Sin duda, su hijo ya está acostado y soñando con los angelitos, así que lo único que puede hacer es dirigirse a su habitación y darle otro beso en la frente. Apenas lo ve porque trabaja a destajo de lunes a sábado y los domingos pocas fuerzas le quedan para poder compartir con su primogénito unas horas en el parque sin recurrir siempre a la manida película o los “dibus” en Netflix. Hay veces en las que se arrepiente de no poder pasar más tiempo con su familia, pero al final prevalece siempre la necesidad de tener el “frigo” lleno. Entre arrumacos y alguna carantoña con su mujer, se recuesta, se vira hacia el lado derecho como le gusta hacer y, antes de que el yunque de sus párpados exhaustos termine por vencerle, no deja de preguntarse si podrá aguantar el infierno fiscal en que se está convirtiendo España y en si tendrá que echar el cierre definitivo más pronto que tarde. “Entre el alquiler, las cotizaciones de mi empleada, la subida de la luz y la gasolina y la miríada de impuestos no me salen las cuentas”- se lamenta.
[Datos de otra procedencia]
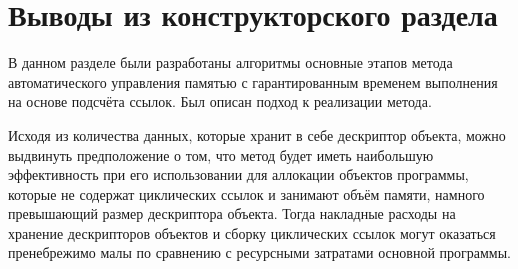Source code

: 




\section*{Выводы из конструкторского раздела}

В данном разделе были разработаны алгоритмы основные этапов метода автоматического управления памятью с гарантированным временем выполнения на основе подсчёта ссылок. Был описан подход к реализации метода.	

Исходя из количества данных, которые хранит в себе дескриптор объекта, можно выдвинуть предположение о том, что метод будет иметь наибольшую эффективность при его использовании для аллокации объектов программы, которые не содержат циклических ссылок и занимают объём памяти, намного превышающий размер дескриптора объекта. Тогда накладные расходы на хранение дескрипторов объектов и сборку циклических ссылок могут оказаться пренебрежимо малы по сравнению с ресурсными затратами основной программы.


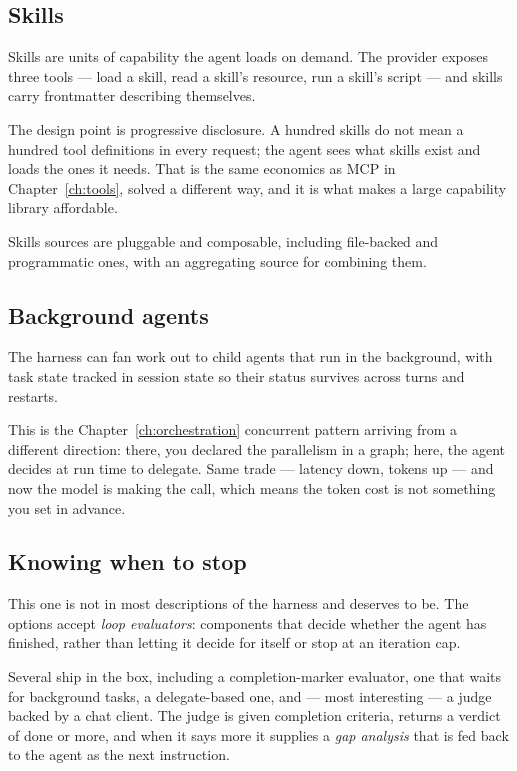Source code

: \subsection{Skills}

Skills are units of capability the agent loads on demand. The provider exposes
three tools --- load a skill, read a skill's resource, run a skill's script ---
and skills carry frontmatter describing themselves.

The design point is progressive disclosure. A hundred skills do not mean a
hundred tool definitions in every request; the agent sees what skills exist and
loads the ones it needs. That is the same economics as MCP in
Chapter~\ref{ch:tools}, solved a different way, and it is what makes a large
capability library affordable.

Skills sources are pluggable and composable, including file-backed and
programmatic ones, with an aggregating source for combining them.

\subsection{Background agents}

The harness can fan work out to child agents that run in the background, with
task state tracked in session state so their status survives across turns and
restarts.

This is the Chapter~\ref{ch:orchestration} concurrent pattern arriving from a
different direction: there, you declared the parallelism in a graph; here, the
agent decides at run time to delegate. Same trade --- latency down, tokens up ---
and now the model is making the call, which means the token cost is not something
you set in advance.

\subsection{Knowing when to stop}
\label{sec:harness-loop}

This one is not in most descriptions of the harness and deserves to be. The
options accept \emph{loop evaluators}: components that decide whether the agent
has finished, rather than letting it decide for itself or stop at an iteration
cap.

Several ship in the box, including a completion-marker evaluator, one that waits
for background tasks, a delegate-based one, and --- most interesting --- a judge
backed by a chat client. The judge is given completion criteria, returns a
verdict of done or more, and when it says more it supplies a \emph{gap analysis}
that is fed back to the agent as the next instruction.

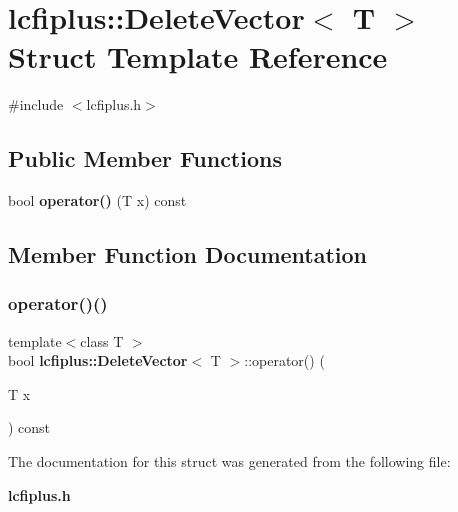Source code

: \section{lcfiplus\+:\+:Delete\+Vector$<$ T $>$ Struct Template Reference}
\label{structlcfiplus_1_1DeleteVector}


{\ttfamily \#include $<$lcfiplus.\+h$>$}

\subsection*{Public Member Functions}
\begin{DoxyCompactItemize}
\item 
bool \textbf{ operator()} (T x) const
\end{DoxyCompactItemize}


\subsection{Member Function Documentation}
\mbox{\label{structlcfiplus_1_1DeleteVector_a6d2ede8320919fff94b861252a6ffd14}} 
\subsubsection{operator()()}
{\footnotesize\ttfamily template$<$class T $>$ \\
bool \textbf{ lcfiplus\+::\+Delete\+Vector}$<$ T $>$\+::operator() (\begin{DoxyParamCaption}\item[{T}]{x }\end{DoxyParamCaption}) const\hspace{0.3cm}{\ttfamily [inline]}}



The documentation for this struct was generated from the following file\+:\begin{DoxyCompactItemize}
\item 
\textbf{ lcfiplus.\+h}\end{DoxyCompactItemize}
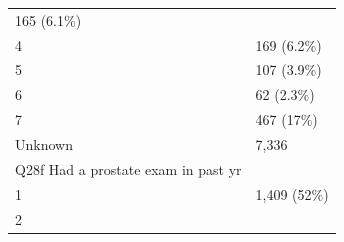 \documentclass[]{article}
\begin{document}
\begin{longtable}[]{@{}ll@{}}
\begin{minipage}[t]{0.23\columnwidth}
165 (6.1\%)\strut
\end{minipage}\tabularnewline
\begin{minipage}[t]{0.71\columnwidth}\raggedright
4\strut
\end{minipage} & \begin{minipage}[t]{0.23\columnwidth}\raggedright
169 (6.2\%)\strut
\end{minipage}\tabularnewline
\begin{minipage}[t]{0.71\columnwidth}\raggedright
5\strut
\end{minipage} & \begin{minipage}[t]{0.23\columnwidth}\raggedright
107 (3.9\%)\strut
\end{minipage}\tabularnewline
\begin{minipage}[t]{0.71\columnwidth}\raggedright
6\strut
\end{minipage} & \begin{minipage}[t]{0.23\columnwidth}\raggedright
62 (2.3\%)\strut
\end{minipage}\tabularnewline
\begin{minipage}[t]{0.71\columnwidth}\raggedright
7\strut
\end{minipage} & \begin{minipage}[t]{0.23\columnwidth}\raggedright
467 (17\%)\strut
\end{minipage}\tabularnewline
\begin{minipage}[t]{0.71\columnwidth}\raggedright
Unknown\strut
\end{minipage} & \begin{minipage}[t]{0.23\columnwidth}\raggedright
7,336\strut
\end{minipage}\tabularnewline
\begin{minipage}[t]{0.71\columnwidth}\raggedright
Q28f Had a prostate exam in past yr\strut
\end{minipage} & \begin{minipage}[t]{0.23\columnwidth}\raggedright
\strut
\end{minipage}\tabularnewline
\begin{minipage}[t]{0.71\columnwidth}\raggedright
1\strut
\end{minipage} & \begin{minipage}[t]{0.23\columnwidth}\raggedright
1,409 (52\%)\strut
\end{minipage}\tabularnewline
\begin{minipage}[t]{0.71\columnwidth}\raggedright
2\strut
\end{minipage} & \begin{minipage}[t]{0.23\columnwidth}\raggedright

\end{minipage}
\end{longtable}
\end{document}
Y sus ojos se desploman para que otro día más se persiga cuando amanezca.

 

15 de febrero de 2031. Ocho años después en un día cualquiera


                Son las ocho y media de la mañana. El ruido de la tetera despierta a Pedro. Hace ya algún tiempo que no madruga y que tampoco tiene muchas ganas ni razones para hacerlo. Lleva dos años sin panadería y, por mucho que busca trabajo, lo poco que queda no se ajusta a su perfil y tampoco lo quieren porque ya tiene 50 años y es “demasiado veterano”, un eufemismo para decir que ya no se quieren “viejos” en los trabajos, sino jóvenes dispuestos a dejarse el lomo por un mendrugo de pan apenas. La pésima situación el ámbito laboral ha desembocado de forma inexorable en una coyuntura económica familiar insostenible. Se ha visto obligado a vivir de una renta mínima universal con la que apenas le alcanza para comer y poco más. Lo peor es que tampoco puede salir ya mucho más allá de su casa, dado que ahora se precisa de un permiso para poder salir a un área que diste más allá de una distancia equivalente a media hora andando de su casa. Y para colmo de males, a su mujer le diagnosticaron una enfermedad rara por la que le dan soplos al corazón y ya no puede hacer oficio alguno. No cabe duda de que el futuro que se le presenta no augura nada bueno y tampoco parece que la coyuntura vaya a despejarse en breve. Las restricciones climáticas mandan, el dinero digital controla cada minuto de su poco dinero y de su tiempo y lo peor es que siente como una rana a la que fueron cociendo poco a poco y que, cuando quiso salir de la olla, ya era demasiado tarde. “Debí haber escuchado a quienes me decían que reivindicara mis derechos en la calle o de la forma en que creyera conveniente”. Lo sabe, pero no es menos cierto que un día de cierre implicaba un día menos de ingresos y, por ende, que tal vez ese día no tuviese que ofrecerles a su mujer y su hijo. Hace poco escuchó que, en el lugar en que regentaba su pequeña panadería, se ha instalado ahora una franquicia del Starbucks, en una muestra de cómo el monopolio de las grandes multinacionales se ha abierto paso en el infierno fiscal de España que ha desolado pequeñas pymes y autónomos, de las cuales solo quedan algunos restos coleantes ya. ¿Autónomo? ¿Qué era eso?- se pregunta Pedro, ahora más dependiente que nunca de un Estado que lo único que quiso siempre fue hundirle y cocerle a fuego lento como la rana de la fábula.

                Érase una vez Pedro. Érase una vez un autónomo de tantos.